= EXERCISE BRIEF =
Return the first line of the listing below and all the lines after it through the one containing "Scholars Conference (PLSC)", exactly, without pictures.

DATA FOR ANALYSIS START

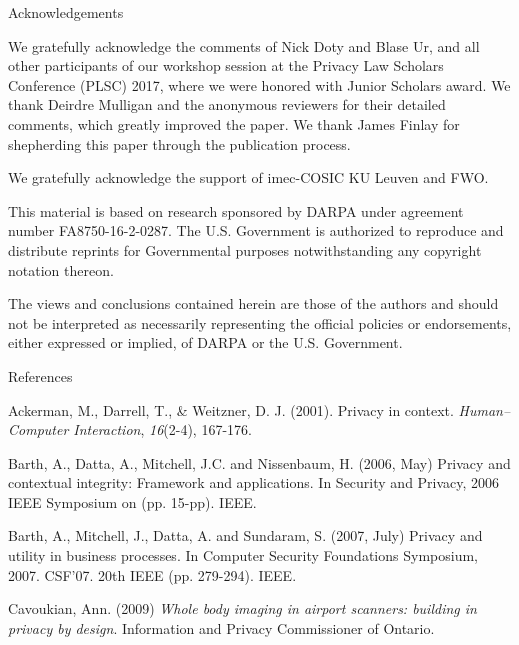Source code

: \documentclass[../thesis.tex]{subfiles}
\begin{document}
Acknowledgements

We gratefully acknowledge the comments of Nick Doty and Blase Ur, and
all other participants of our workshop session at the Privacy Law
Scholars Conference (PLSC) 2017, where we were honored with Junior
Scholars award. We thank Deirdre Mulligan and the anonymous reviewers
for their detailed comments, which greatly improved the paper. We thank
James Finlay for shepherding this paper through the publication
process.


\bigskip

We gratefully acknowledge the support of imec-COSIC KU Leuven and FWO.


\bigskip

This material is based on research sponsored by DARPA under agreement
number FA8750-16-2-0287. The U.S. Government is authorized to reproduce
and distribute reprints for Governmental purposes notwithstanding any
copyright notation thereon.


\bigskip

The views and conclusions contained herein are those of the authors and
should not be interpreted as necessarily representing the official
policies or endorsements, either expressed or implied, of DARPA or the
U.S. Government.


\bigskip

References

\textcolor[rgb]{0.13333334,0.13333334,0.13333334}{Ackerman, M., Darrell,
T., \& Weitzner, D. J. (2001). Privacy in context.
}\textit{\textcolor[rgb]{0.13333334,0.13333334,0.13333334}{Human--Computer
Interaction}}\textcolor[rgb]{0.13333334,0.13333334,0.13333334}{,
}\textit{\textcolor[rgb]{0.13333334,0.13333334,0.13333334}{16}}\textcolor[rgb]{0.13333334,0.13333334,0.13333334}{(2-4),
167-176.}


\bigskip

Barth, A., Datta, A., Mitchell, J.C. and Nissenbaum, H. (2006, May)
Privacy and contextual integrity: Framework and applications. In
Security and Privacy, 2006 IEEE Symposium on (pp. 15-pp). IEEE.


\bigskip

Barth, A., Mitchell, J., Datta, A. and Sundaram, S. (2007, July) Privacy
and utility in business processes. In Computer Security Foundations
Symposium, 2007. CSF'07. 20th IEEE (pp. 279-294).
IEEE.


\bigskip

\textcolor[rgb]{0.13333334,0.13333334,0.13333334}{Cavoukian, Ann. (2009)
}\textit{\textcolor[rgb]{0.13333334,0.13333334,0.13333334}{Whole body
imaging in airport scanners: building in privacy by
design}}\textcolor[rgb]{0.13333334,0.13333334,0.13333334}{. Information
and Privacy Commissioner of Ontario.}
\end{document}
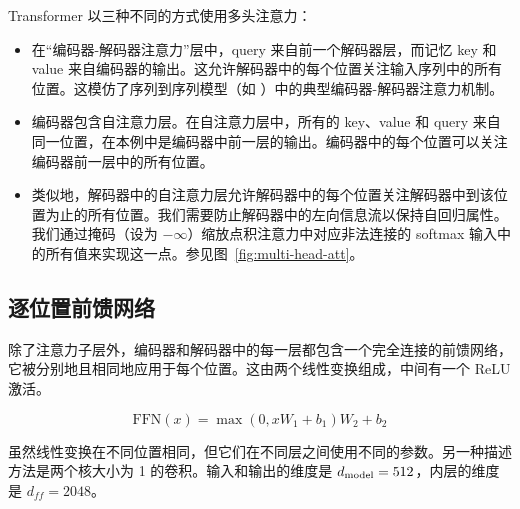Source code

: Transformer 以三种不同的方式使用多头注意力：
\begin{itemize}
 \item 在``编码器-解码器注意力''层中，query 来自前一个解码器层，而记忆 key 和 value 来自编码器的输出。这允许解码器中的每个位置关注输入序列中的所有位置。这模仿了序列到序列模型（如 \citep{wu2016google, bahdanau2014neural,JonasFaceNet2017}）中的典型编码器-解码器注意力机制。

 \item 编码器包含自注意力层。在自注意力层中，所有的 key、value 和 query 来自同一位置，在本例中是编码器中前一层的输出。编码器中的每个位置可以关注编码器前一层中的所有位置。

 \item 类似地，解码器中的自注意力层允许解码器中的每个位置关注解码器中到该位置为止的所有位置。我们需要防止解码器中的左向信息流以保持自回归属性。我们通过掩码（设为 $-\infty$）缩放点积注意力中对应非法连接的 softmax 输入中的所有值来实现这一点。参见图~\ref{fig:multi-head-att}。

\end{itemize}

\subsection{逐位置前馈网络}\label{sec:ffn}

除了注意力子层外，编码器和解码器中的每一层都包含一个完全连接的前馈网络，它被分别地且相同地应用于每个位置。这由两个线性变换组成，中间有一个 ReLU 激活。

\begin{equation}
   \mathrm{FFN}(x)=\max(0, xW_1 + b_1) W_2 + b_2
\end{equation}

虽然线性变换在不同位置相同，但它们在不同层之间使用不同的参数。另一种描述方法是两个核大小为 1 的卷积。输入和输出的维度是 $\dmodel=512$，内层的维度是 $d_{ff}=2048$。






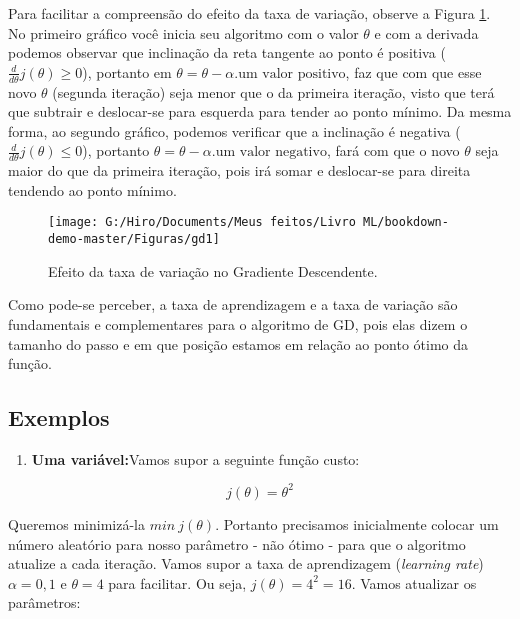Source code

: \documentclass[
]{book}
\providecommand{\tightlist}{%
  \setlength{\itemsep}{0pt}\setlength{\parskip}{0pt}}
\begin{document}
Para facilitar a compreensão do efeito da taxa de variação, observe a Figura \ref{fig:gd1}. No primeiro gráfico você inicia seu algoritmo com o valor \(\theta\) e com a derivada podemos observar que inclinação da reta tangente ao ponto é positiva (\(\frac{d}{d\theta}j(\theta)\geq 0\)), portanto em \(\theta=\theta-\alpha.\mbox{um valor positivo}\), faz que com que esse novo \(\theta\) (segunda iteração) seja menor que o da primeira iteração, visto que terá que subtrair e deslocar-se para esquerda para tender ao ponto mínimo. Da mesma forma, ao segundo gráfico, podemos verificar que a inclinação é negativa (\(\frac{d}{d\theta}j(\theta)\leq 0\)), portanto \(\theta=\theta-\alpha.\mbox{um valor negativo}\), fará com que o novo \(\theta\) seja maior do que da primeira iteração, pois irá somar e deslocar-se para direita tendendo ao ponto mínimo.

\begin{figure}

{\centering \texttt{[image: G:/Hiro/Documents/Meus feitos/Livro ML/bookdown-demo-master/Figuras/gd1]} 

}

\caption{Efeito da taxa de variação no Gradiente Descendente.}\label{fig:gd1}
\end{figure}



Como pode-se perceber, a taxa de aprendizagem e a taxa de variação são fundamentais e complementares para o algoritmo de GD, pois elas dizem o tamanho do passo e em que posição estamos em relação ao ponto ótimo da função.

\hypertarget{exemplos}{%
\subsection{Exemplos}\label{exemplos}}

\begin{enumerate}
\def\labelenumi{\arabic{enumi}.}
\tightlist
\item
  \textbf{Uma variável:}Vamos supor a seguinte função custo:
\end{enumerate}

\[j(\theta)=\theta^2\]

Queremos minimizá-la \(min \ j(\theta)\). Portanto precisamos inicialmente colocar um número aleatório para nosso parâmetro - não ótimo - para que o algoritmo atualize a cada iteração. Vamos supor a taxa de aprendizagem (\emph{learning rate}) \(\alpha=0,1\) e \(\theta=4\) para facilitar. Ou seja, \(j(\theta)=4^2=16\). Vamos atualizar os parâmetros:
\end{document}
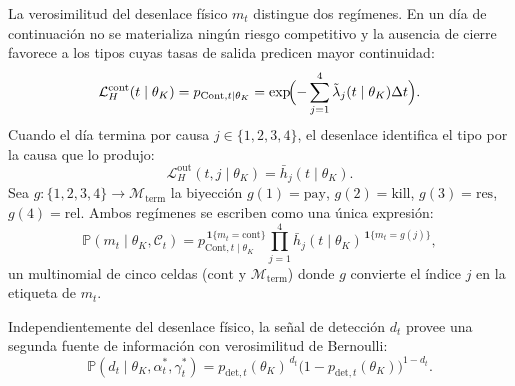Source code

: \documentclass[review,authoryear,12pt]{elsarticle}
\theoremstyle{plain}
\theoremstyle{definition}
\newcommand{\Prob}{\mathbb{P}}
\newcommand{\1}{\mathbf{1}}
\begin{document}
La verosimilitud del desenlace físico $m_t$ distingue dos regímenes. En un día de continuación no se materializa ningún riesgo competitivo y la ausencia de cierre favorece a los tipos cuyas tasas de salida predicen mayor continuidad:
\begin{equation}
\mathcal{L}_H^{\mathrm{cont}}(t\mid\theta_K)=p_{\mathrm{Cont},t\mid\theta_K}=\exp\!\Bigl(-\sum_{j=1}^{4}\tilde{\lambda}_j(t\mid\theta_K)\Delta t\Bigr).
\label{eq:LH-cont}
\end{equation}
Cuando el día termina por causa $j\in\{1,2,3,4\}$, el desenlace identifica el tipo por la causa que lo produjo:
\begin{equation}
\mathcal{L}_H^{\mathrm{out}}(t,j\mid\theta_K)=\bar h_{j}(t\mid\theta_K).
\label{eq:LH-out}
\end{equation}
Sea $g:\{1,2,3,4\}\to\mathcal{M}_{\mathrm{term}}$ la biyección $g(1)=\mathrm{pay}$, $g(2)=\mathrm{kill}$, $g(3)=\mathrm{res}$, $g(4)=\mathrm{rel}$. Ambos regímenes se escriben como una única expresión:
\begin{equation}
\Prob(m_t\mid\theta_K,\mathcal{C}_t)=p_{\mathrm{Cont},t\mid\theta_K}^{\,\mathbf{1}\{m_t=\mathrm{cont}\}}\prod_{j=1}^{4}\bar h_j(t\mid\theta_K)^{\,\mathbf{1}\{m_t=g(j)\}},
\label{eq:LH-compacta}
\end{equation}
un multinomial de cinco celdas ($\mathrm{cont}$ y $\mathcal{M}_{\mathrm{term}}$) donde $g$ convierte el índice $j$ en la etiqueta de $m_t$.

Independientemente del desenlace físico, la señal de detección $d_t$ provee una segunda fuente de información con verosimilitud de Bernoulli:
\begin{equation}
\Prob(d_t\mid\theta_K,\alpha_t^\ast,\gamma_t^\ast)=p_{\mathrm{det},t}(\theta_K)^{\,d_t}\bigl(1-p_{\mathrm{det},t}(\theta_K)\bigr)^{1-d_t}.
\label{eq:Ld-bernoulli}
\end{equation}
\end{document}
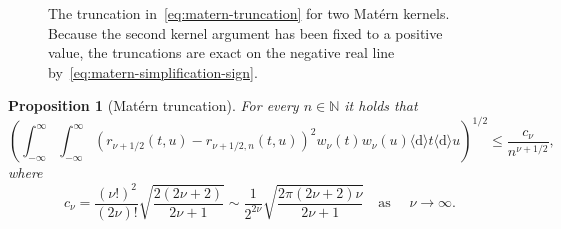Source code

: \documentclass{article}
\newcommand{\mathd}{\mathrm{d}}
\newtheorem{proposition}{Proposition}
{\theorembodyfont{\rmfamily}\newtheorem{remark}{Remark}}
\newcommand{\N}{\mathbb{N}}
\newcommand{\dif}{ \langle \mathd \rangle }
\begin{document}
\begin{figure}[h]
  \begin{center}
    \label{fig:matern-truncations}
  \end{center}
  \caption{The truncation in~\eqref{eq:matern-truncation} for two Mat{\'e}rn
  kernels. Because the second kernel argument has been fixed to a positive
  value, the truncations are exact on the negative real line
  by~\eqref{eq:matern-simplification-sign}.}
\end{figure}

\begin{proposition}
  [Mat{\'e}rn truncation]\label{prop:matern-truncation-error}For every $n \in
  \N$ it holds that
  \[ \left( \int_{- \infty}^{\infty} \int_{- \infty}^{\infty} (r_{\nu + 1 / 2}
     (t, u) - r_{\nu + 1 / 2, n} (t, u))^2 w_{\nu} (t) w_{\nu} (u) \dif t \dif
     u \right)^{1 / 2} \leq \frac{c_{\nu}}{n^{\nu + 1 / 2}}, \]
  where
  \[ c_{\nu} = \frac{(\nu !)^2}{(2 \nu) !}  \sqrt{\frac{2 (2 \nu + 2)}{2 \nu +
     1}} \sim \frac{1}{2^{2 \nu}}  \sqrt{\frac{2 \pi (2 \nu + 2) \nu}{2 \nu +
     1}}  \quad \text{as } \quad \nu \to \infty . \]
\end{proposition}
\end{document}
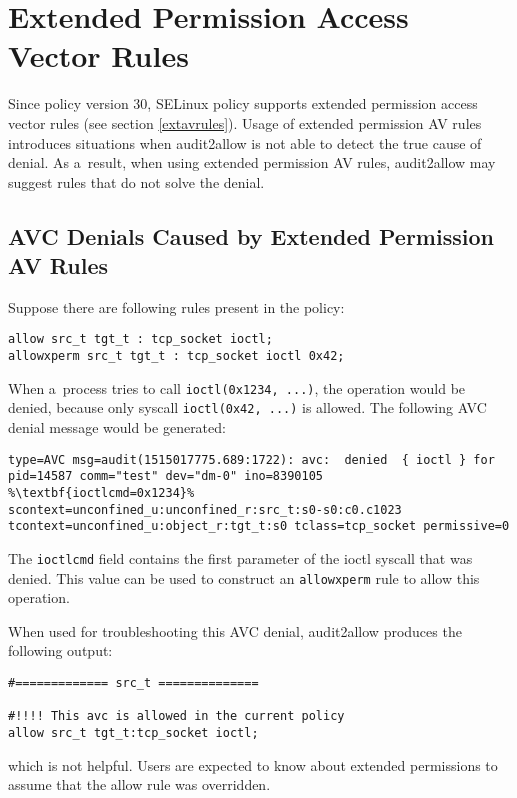 \section{Extended Permission Access Vector Rules}
Since policy version 30, SELinux policy supports extended permission access
vector rules (see section \ref{extavrules}). Usage of extended permission AV
rules introduces situations when audit2allow is not able to detect the true
cause of denial. As a~result, when using extended permission AV rules,
audit2allow may suggest rules that do not solve the denial.

\subsection{AVC Denials Caused by Extended Permission AV Rules}
Suppose there are following rules present in the policy:
\begin{lstlisting}
allow src_t tgt_t : tcp_socket ioctl;
allowxperm src_t tgt_t : tcp_socket ioctl 0x42;
\end{lstlisting}
When a~process tries to call \texttt{ioctl(0x1234, ...)}, the operation would be
denied, because only syscall \texttt{ioctl(0x42, ...)} is allowed. The following
AVC denial message would be generated:
\begin{lstlisting}[escapechar=\%]
type=AVC msg=audit(1515017775.689:1722): avc:  denied  { ioctl } for
pid=14587 comm="test" dev="dm-0" ino=8390105 %\textbf{ioctlcmd=0x1234}%
scontext=unconfined_u:unconfined_r:src_t:s0-s0:c0.c1023
tcontext=unconfined_u:object_r:tgt_t:s0 tclass=tcp_socket permissive=0
\end{lstlisting}
The \texttt{ioctlcmd} field contains the first parameter of the ioctl syscall
that was denied. This value can be used to construct an \texttt{allowxperm} rule
to allow this operation.

When used for troubleshooting this AVC denial, audit2allow produces the
following output:
\begin{lstlisting}
#============= src_t ==============

#!!!! This avc is allowed in the current policy
allow src_t tgt_t:tcp_socket ioctl;
\end{lstlisting}
which is not helpful. Users are expected to know about extended permissions to 
assume that the allow rule was overridden.

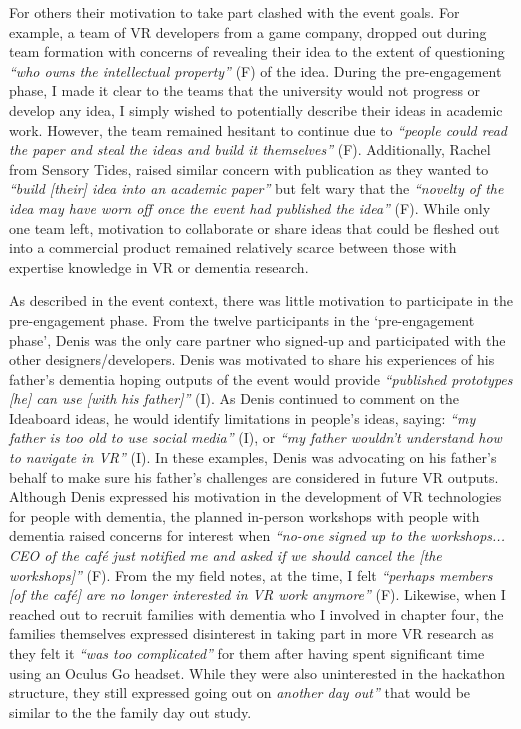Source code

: For others their motivation to take part clashed with the event goals. For example, a team of VR developers from a game company, dropped out during team formation with concerns of revealing their idea to the extent of questioning \textit{``who owns the intellectual property''} (F) of the idea. During the pre-engagement phase, I made it clear to the teams that the university would not progress or develop any idea, I simply wished to potentially describe their ideas in academic work. However, the team remained hesitant to continue due to \textit{``people could read the paper and steal the ideas and build it themselves''} (F).  Additionally, Rachel from Sensory Tides, raised similar concern with publication as they wanted to \textit{``build [their] idea into an academic paper''} but felt wary that the \textit{``novelty of the idea may have worn off once the event had published the idea''} (F). While only one team left, motivation to collaborate or share ideas that could be fleshed out into a commercial product remained relatively scarce between those with expertise knowledge in VR or dementia research. 

As described in the event context, there was little motivation to participate in the pre-engagement phase. From the twelve participants in the `pre-engagement phase', Denis was the only care partner who signed-up and participated with the other designers/developers. Denis was motivated to share his experiences of his father’s dementia hoping outputs of the event would provide \textit{``published prototypes [he] can use [with his father]''} (I). As Denis continued to comment on the Ideaboard ideas, he would identify limitations in people’s ideas, saying: \textit{``my father is too old to use social media''} (I), or \textit{``my father wouldn’t understand how to navigate in VR''} (I). In these examples, Denis was advocating on his father's behalf to make sure his father’s challenges are considered in future VR outputs. Although Denis expressed his motivation in the development of VR technologies for people with dementia, the planned in-person workshops with people with dementia raised concerns for interest when \textit{``no-one signed up to the workshops... CEO of the café just notified me and asked if we should cancel the [the workshops]''} (F). From the my field notes, at the time, I felt \textit{``perhaps members [of the café] are no longer interested in VR work anymore''} (F). Likewise, when I reached out to recruit families with dementia who I involved in chapter four, the families themselves expressed disinterest in taking part in more VR research as they felt it \textit{``was too complicated''} for them after having spent significant time using an Oculus Go headset. While they were also uninterested in the hackathon structure, they still expressed going out on \textit{another day out''} that would be similar to the the family day out study.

DATA FOR ANALYSIS END

= COMPLETED EXERCISE =
Source code

: \documentclass[../thesis.tex]{subfiles}
\begin{document}
Acknowledgements

We gratefully acknowledge the comments of Nick Doty and Blase Ur, and
all other participants of our workshop session at the Privacy Law
Scholars Conference (PLSC) 2017, where we were honored with Junior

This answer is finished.